Change the cheese: Tuck other types of cheese, like cubes of provolone, fontina or pepper jack, into the centers of the meatballs for a melty twist.
Make it spicy: Add a pinch of crushed red pepper to the meatball mixture or sauce, or blend in hot Italian sausage for an extra kick.
Experiment with other sauces: Try another red pasta sauce like a smoky tomato sauce, spicy arrabbiata or a roasted red pepper sauce instead of marinara and salsa for a different flavor profile.
How to Store Twisted Italian Meatballs
Store leftover meatballs and sauce in an airtight container in the refrigerator for up to four days. Keep cooked pasta in a separate container to prevent it from becoming mushy.

Can you freeze twisted Italian meatballs?
Yes! You can freeze the meatballs and sauce in a freezer-safe container for up to three months. Just be sure to let the recipe cool slightly before storing. Thaw overnight in the fridge before reheating.

How do you reheat twisted Italian meatballs?
To reheat, warm the meatballs and sauce gently on the stovetop or in the microwave, then toss with freshly cooked (or reheated) pasta before serving.

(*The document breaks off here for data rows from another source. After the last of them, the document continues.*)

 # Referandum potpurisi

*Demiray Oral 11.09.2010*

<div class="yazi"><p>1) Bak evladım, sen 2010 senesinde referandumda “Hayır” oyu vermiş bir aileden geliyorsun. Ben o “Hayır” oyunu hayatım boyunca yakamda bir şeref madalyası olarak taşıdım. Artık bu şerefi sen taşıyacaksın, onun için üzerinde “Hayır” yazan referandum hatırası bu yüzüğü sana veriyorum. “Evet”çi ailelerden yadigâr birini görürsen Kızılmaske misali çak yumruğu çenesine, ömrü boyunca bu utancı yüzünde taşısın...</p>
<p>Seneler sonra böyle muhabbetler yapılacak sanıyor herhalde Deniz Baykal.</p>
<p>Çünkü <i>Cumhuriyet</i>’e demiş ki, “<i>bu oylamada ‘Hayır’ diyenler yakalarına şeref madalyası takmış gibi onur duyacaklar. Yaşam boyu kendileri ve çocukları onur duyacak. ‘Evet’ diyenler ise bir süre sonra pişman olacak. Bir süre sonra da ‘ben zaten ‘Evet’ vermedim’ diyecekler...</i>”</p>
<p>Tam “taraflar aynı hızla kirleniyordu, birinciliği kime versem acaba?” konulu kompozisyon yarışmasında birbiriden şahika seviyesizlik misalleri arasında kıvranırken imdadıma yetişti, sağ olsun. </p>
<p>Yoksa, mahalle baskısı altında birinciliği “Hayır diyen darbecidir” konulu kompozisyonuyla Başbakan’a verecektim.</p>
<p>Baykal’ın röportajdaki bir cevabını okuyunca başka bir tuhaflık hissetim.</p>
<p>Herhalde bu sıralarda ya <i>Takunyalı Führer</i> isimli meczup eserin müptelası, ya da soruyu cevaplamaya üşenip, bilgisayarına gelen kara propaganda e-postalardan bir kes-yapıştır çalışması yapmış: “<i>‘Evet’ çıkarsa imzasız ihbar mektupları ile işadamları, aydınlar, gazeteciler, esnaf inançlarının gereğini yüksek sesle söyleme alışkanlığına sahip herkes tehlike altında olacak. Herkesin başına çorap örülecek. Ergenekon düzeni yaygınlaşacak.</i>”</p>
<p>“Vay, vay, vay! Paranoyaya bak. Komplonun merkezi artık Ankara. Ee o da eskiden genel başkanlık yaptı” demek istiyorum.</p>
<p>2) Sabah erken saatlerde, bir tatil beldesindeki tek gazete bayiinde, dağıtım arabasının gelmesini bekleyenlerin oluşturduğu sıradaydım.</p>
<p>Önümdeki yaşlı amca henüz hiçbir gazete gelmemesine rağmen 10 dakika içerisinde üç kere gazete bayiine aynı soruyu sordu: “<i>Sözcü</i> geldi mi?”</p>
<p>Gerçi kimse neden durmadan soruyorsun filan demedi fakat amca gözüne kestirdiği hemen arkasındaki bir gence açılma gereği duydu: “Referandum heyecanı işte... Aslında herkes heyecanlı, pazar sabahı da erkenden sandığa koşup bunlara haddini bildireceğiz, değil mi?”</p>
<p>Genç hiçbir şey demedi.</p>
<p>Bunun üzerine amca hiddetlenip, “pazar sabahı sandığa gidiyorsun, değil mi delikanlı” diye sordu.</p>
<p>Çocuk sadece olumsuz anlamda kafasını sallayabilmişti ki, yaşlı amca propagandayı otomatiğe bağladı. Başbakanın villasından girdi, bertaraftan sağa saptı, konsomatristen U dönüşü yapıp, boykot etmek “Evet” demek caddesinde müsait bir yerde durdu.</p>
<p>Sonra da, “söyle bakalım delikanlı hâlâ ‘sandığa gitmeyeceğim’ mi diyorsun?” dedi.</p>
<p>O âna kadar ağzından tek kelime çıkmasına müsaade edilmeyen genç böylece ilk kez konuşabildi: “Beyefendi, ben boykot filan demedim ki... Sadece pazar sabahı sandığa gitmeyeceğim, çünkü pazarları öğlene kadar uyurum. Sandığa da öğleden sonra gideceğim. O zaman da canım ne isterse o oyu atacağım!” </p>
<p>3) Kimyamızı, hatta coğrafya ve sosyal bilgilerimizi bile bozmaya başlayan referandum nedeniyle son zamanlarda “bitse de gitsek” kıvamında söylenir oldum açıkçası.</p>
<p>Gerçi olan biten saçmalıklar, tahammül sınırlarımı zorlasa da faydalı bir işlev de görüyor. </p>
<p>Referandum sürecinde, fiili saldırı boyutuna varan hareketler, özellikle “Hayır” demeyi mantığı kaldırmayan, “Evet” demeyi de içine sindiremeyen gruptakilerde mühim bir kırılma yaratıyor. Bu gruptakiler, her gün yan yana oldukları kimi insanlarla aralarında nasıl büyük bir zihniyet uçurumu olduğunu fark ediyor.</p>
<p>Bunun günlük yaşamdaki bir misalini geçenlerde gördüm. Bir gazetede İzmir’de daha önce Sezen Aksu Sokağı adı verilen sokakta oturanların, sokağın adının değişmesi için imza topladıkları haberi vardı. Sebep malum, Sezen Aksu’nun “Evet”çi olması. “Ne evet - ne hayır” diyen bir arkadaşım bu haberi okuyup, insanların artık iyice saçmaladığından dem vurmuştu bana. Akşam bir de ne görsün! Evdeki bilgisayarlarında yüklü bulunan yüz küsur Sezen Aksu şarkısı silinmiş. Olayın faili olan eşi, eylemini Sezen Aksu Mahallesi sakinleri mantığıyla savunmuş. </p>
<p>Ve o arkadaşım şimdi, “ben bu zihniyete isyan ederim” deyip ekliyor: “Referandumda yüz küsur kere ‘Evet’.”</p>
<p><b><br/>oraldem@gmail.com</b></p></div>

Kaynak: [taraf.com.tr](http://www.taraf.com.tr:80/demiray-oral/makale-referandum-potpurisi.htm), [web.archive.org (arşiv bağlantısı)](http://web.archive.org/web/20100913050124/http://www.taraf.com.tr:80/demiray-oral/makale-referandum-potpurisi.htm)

Twisted Italian Meatball Tips

Can I make the meatballs ahead of time?
Yes! You can mix and shape the meatballs a day in advance and keep them covered in the refrigerator until it’s time to start the slow cooker. When ready, layer them in the slow cooker with the marinara and salsa, and slow-cook according to the recipe directions.

What other types of pasta work with twisted Italian meatballs?
While pappardelle is perfect for holding the hearty sauce and meatballs, you can also serve twisted Italian meatballs over spaghetti, rigatoni, fettuccine or penne. Any sturdy pasta shape that can cradle the sauce and hearty meatballs will work.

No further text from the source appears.